There were two major differences in the teams that helped Benet (6-0, 2-0) post a 65-58 victory: first, the Dons (7-1, 1-1) had no answer for Frank Kaminsky, the Redwings' 7-foot senior center, who scored a game-high 32 points; and second, Kaminsky and his fellow senior starters, Dave Sobolewski, Matt Parisi and Pat Boyle, exhibited the self-assuredness that only experience can bring as they coolly repelled numerous Notre Dame runs in the second half.

“We have four seniors that start and they've been through the battles,” said Benet coach Gene Heidkamp. “They made a couple runs at us, but we never got flustered and made some big answer baskets.”

Among those were back-to-back 3-pointers by Boyle and Parisi after Notre Dame, behind the hot 3-point shooting of Ryan Tompkins and silky inside moves of Quinton Chievous, had pulled within 42-37 midway through the third quarter, and Kaminsky's offensive rebound and putback that restored a 9-point lead at 60-51 with 2 minutes, 34 seconds to play.

The Dons, on the other hand, had no answer for Kaminsky. The breadth of his enviable skill set was on full display in a 59-second stretch of the second quarter when he provided a slick bounce pass to Pat McInerney for a layup, turned an inside feed from Sobolewski into a two-handed dunk and then stepped out to the wing to drain a 3-pointer, which put the Redwings ahead 27-16 on the way to a 37-24 halftime edge.

Then, with Benet holding a 50-40 lead going to the fourth quarter, the Redwings fed Kaminsky in the post on four straight possessions and he responded with buckets each time, helping to push the lead to 56-42 at one point.

“I knew I had a size advantage and my team did a great job getting me the ball over the top,” Kaminsky said. “I just try to get it up quick. I knew the defense would collapse on me so I just try to shoot it quick.”

Watching Kaminsky dominate his defense was Notre Dame coach Tom Les' worst nightmare coming true.

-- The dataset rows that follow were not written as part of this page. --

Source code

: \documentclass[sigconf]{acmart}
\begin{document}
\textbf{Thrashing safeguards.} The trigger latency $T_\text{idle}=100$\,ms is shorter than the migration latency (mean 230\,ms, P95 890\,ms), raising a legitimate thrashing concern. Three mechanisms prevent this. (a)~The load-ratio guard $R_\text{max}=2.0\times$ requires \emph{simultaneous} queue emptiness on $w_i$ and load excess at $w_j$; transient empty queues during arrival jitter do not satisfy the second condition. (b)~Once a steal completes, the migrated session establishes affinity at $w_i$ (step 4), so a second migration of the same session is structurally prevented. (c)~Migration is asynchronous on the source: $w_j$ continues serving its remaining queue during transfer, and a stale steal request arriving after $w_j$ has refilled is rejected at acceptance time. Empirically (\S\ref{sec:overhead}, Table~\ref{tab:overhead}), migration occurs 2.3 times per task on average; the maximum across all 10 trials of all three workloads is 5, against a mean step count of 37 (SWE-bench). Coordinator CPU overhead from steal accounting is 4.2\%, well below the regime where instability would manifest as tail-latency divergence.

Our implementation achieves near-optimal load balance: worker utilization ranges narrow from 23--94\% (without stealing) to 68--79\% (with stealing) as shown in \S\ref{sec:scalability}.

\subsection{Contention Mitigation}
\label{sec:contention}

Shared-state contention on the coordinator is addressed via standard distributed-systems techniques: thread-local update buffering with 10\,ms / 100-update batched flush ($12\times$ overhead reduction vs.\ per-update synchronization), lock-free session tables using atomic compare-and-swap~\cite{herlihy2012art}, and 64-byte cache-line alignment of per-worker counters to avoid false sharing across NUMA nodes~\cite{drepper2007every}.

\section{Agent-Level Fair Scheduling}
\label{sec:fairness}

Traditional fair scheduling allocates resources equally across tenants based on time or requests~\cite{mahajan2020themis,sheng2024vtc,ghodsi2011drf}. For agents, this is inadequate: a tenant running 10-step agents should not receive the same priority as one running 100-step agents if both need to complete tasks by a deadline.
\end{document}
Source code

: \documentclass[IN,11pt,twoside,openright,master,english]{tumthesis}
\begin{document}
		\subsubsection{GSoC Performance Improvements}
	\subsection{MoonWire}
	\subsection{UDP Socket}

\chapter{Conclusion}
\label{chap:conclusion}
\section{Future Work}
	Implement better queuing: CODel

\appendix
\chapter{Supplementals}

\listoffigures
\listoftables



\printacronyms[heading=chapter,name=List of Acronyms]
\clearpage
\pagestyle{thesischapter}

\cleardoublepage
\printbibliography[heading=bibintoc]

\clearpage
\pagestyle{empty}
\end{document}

“He's good around the basket, and when he gets it in the paint he has a huge advantage,” he said. “We knew we had to front him and tried to put pressure on their perimeter players, but it wasn't good enough, and when we gave them an extra second they made us pay.”

The Dons actually had the better of the early action as Chievous' 5 points helped carry them to a 10-6 lead, but the Redwings closed the first quarter with a 10-0 run that included a Sobolewski 3-pointer that put him over 1,000 points on the varsity.